--- Stored data ---

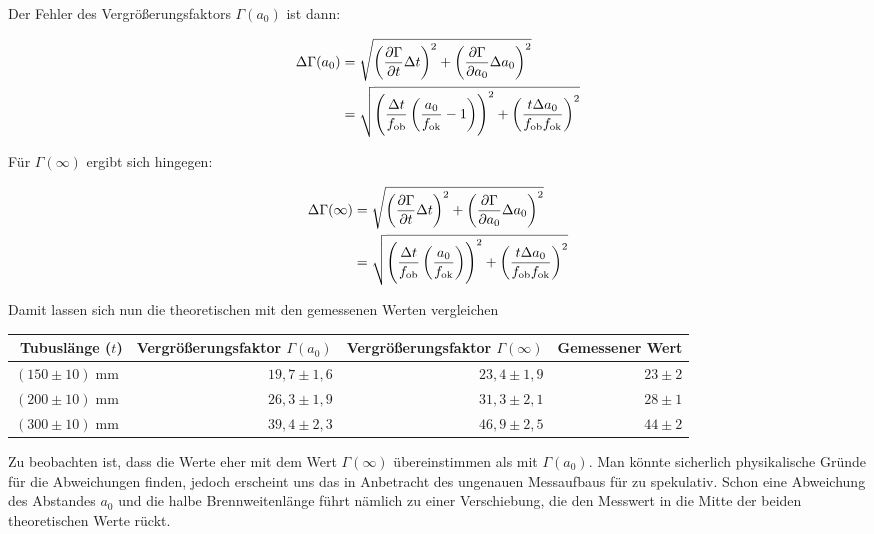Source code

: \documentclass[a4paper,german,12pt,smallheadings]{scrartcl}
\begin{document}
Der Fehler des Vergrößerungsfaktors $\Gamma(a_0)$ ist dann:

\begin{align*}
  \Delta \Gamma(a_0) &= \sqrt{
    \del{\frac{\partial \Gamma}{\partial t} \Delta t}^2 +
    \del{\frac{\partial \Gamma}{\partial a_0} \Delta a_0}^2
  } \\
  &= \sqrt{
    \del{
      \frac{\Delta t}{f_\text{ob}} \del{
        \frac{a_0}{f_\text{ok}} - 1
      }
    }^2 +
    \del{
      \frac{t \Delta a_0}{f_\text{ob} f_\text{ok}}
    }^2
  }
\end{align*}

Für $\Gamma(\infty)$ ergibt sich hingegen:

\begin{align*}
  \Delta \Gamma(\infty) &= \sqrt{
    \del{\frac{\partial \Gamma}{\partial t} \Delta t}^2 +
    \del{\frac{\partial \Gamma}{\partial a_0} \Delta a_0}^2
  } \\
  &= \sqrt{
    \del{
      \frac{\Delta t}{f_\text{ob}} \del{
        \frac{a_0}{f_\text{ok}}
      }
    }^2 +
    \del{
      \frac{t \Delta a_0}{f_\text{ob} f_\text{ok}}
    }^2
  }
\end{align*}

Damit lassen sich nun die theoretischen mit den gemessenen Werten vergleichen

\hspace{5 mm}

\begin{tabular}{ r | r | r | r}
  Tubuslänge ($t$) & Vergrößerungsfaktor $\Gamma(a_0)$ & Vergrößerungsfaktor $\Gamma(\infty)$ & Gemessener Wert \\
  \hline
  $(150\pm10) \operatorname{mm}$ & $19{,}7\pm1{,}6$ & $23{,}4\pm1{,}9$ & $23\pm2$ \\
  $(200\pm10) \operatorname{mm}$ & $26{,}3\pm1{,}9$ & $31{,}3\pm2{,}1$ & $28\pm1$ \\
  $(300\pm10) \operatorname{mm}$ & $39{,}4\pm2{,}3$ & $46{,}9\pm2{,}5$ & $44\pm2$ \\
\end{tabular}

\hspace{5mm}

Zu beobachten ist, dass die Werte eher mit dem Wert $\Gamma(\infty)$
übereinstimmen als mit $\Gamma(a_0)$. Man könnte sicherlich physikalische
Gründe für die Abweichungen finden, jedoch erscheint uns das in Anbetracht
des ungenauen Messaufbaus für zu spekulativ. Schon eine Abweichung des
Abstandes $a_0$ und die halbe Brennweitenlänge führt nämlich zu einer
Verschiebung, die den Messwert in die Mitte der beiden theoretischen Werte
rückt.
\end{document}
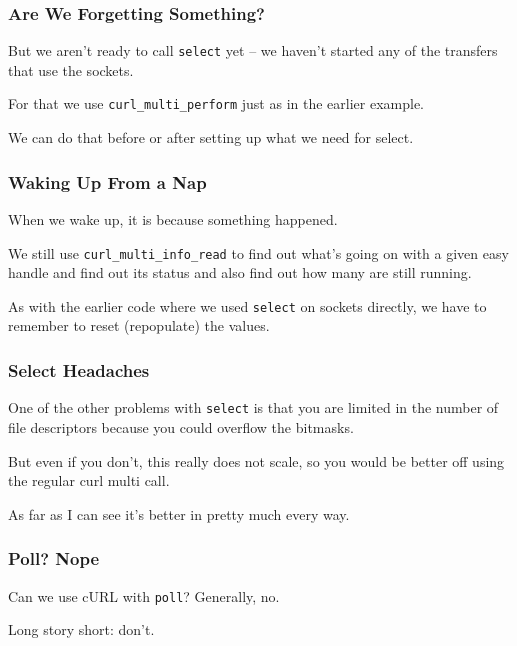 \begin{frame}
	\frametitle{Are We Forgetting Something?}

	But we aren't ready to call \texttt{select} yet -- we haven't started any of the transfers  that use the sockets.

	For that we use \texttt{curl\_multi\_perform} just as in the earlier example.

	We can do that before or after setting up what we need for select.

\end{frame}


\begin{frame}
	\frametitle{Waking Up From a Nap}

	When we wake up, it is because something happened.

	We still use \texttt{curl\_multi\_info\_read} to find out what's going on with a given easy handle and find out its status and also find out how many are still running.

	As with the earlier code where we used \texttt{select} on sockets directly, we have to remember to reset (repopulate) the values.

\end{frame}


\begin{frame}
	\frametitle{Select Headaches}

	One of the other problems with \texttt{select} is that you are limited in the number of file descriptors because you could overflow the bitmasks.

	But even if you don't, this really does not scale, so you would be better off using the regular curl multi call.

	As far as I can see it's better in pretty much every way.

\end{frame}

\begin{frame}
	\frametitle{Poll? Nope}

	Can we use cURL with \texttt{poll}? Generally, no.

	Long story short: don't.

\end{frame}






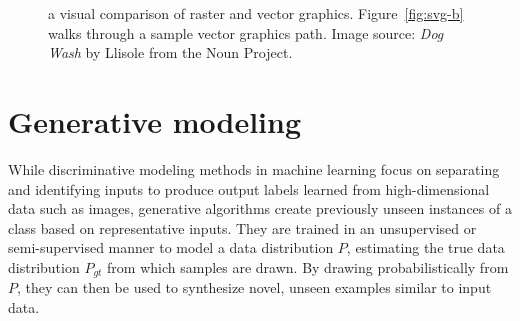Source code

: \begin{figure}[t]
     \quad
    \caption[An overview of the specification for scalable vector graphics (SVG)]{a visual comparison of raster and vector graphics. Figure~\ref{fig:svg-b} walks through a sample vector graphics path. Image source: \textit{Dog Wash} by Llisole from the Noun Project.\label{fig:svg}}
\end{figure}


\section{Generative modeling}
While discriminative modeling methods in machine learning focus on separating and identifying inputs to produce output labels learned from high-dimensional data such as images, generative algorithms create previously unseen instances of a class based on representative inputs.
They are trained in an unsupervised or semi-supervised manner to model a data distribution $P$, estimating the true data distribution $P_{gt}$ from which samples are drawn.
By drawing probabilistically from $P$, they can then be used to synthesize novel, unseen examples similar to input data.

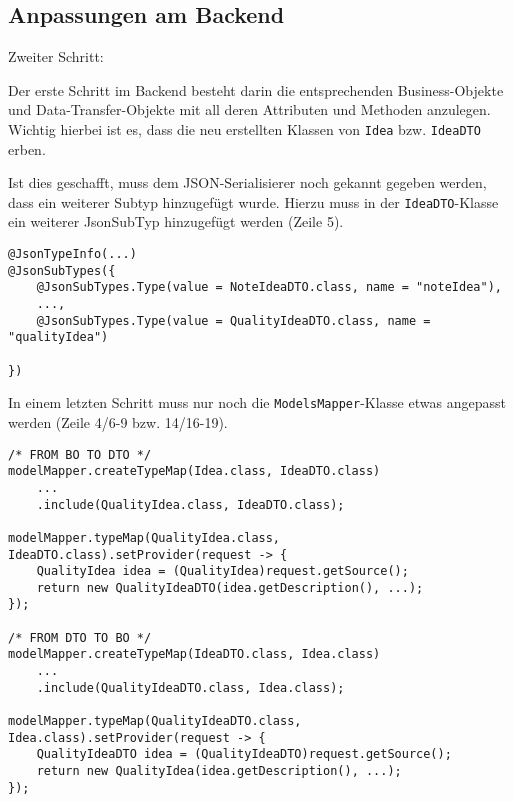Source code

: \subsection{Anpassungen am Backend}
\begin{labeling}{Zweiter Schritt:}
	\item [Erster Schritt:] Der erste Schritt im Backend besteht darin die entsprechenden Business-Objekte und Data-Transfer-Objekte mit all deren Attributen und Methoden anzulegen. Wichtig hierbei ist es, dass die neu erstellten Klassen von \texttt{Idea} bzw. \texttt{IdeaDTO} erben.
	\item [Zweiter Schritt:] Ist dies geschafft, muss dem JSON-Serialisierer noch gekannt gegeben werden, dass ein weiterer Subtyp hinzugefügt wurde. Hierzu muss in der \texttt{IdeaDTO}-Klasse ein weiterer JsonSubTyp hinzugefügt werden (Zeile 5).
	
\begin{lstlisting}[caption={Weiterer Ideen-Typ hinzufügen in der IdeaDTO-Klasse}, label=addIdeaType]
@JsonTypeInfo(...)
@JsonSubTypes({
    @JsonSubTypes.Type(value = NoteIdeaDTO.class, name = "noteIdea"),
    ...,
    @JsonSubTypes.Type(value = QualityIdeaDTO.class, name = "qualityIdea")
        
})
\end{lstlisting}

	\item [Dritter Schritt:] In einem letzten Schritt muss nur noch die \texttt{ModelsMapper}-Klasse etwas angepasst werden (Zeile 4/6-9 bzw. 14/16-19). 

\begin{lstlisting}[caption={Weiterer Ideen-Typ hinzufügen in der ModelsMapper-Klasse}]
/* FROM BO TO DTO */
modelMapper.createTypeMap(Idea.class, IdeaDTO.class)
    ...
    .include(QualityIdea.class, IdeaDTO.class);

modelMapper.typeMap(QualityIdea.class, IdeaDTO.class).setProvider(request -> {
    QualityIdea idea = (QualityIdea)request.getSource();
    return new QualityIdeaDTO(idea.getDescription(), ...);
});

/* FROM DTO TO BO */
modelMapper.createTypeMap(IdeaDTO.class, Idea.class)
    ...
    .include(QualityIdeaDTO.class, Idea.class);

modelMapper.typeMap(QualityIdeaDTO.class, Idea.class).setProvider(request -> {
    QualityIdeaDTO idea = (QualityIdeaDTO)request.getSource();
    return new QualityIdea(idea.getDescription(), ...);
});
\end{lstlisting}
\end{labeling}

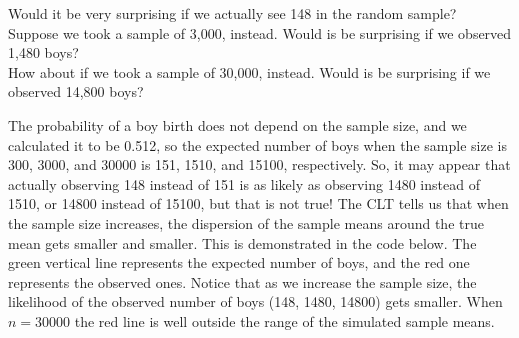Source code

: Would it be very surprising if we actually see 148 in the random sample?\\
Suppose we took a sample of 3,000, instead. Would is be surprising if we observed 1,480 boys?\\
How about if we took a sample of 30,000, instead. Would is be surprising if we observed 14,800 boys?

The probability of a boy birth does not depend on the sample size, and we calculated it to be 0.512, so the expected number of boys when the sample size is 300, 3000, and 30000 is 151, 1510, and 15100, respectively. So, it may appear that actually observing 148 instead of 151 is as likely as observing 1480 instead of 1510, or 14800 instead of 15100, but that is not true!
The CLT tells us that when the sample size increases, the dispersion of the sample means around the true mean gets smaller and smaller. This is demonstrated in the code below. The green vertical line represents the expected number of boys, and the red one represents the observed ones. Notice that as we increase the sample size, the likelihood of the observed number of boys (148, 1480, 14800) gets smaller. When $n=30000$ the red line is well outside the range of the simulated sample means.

---

How to complete this task ->
Give the number of lines above in which the word "sqrt" occurs, with nothing else.

Exercise response ->
4